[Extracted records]
• • • •

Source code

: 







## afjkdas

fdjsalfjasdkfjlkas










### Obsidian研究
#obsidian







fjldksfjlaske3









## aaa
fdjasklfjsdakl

• • • •

EXERCISE: Every record shown above must be echoed exactly.

ANSWER SECTION:
Source code

: 







## afjkdas

fdjsalfjasdkfjlkas










### Obsidian研究
#obsidian







fjldksfjlaske3









## aaa
fdjasklfjsdakl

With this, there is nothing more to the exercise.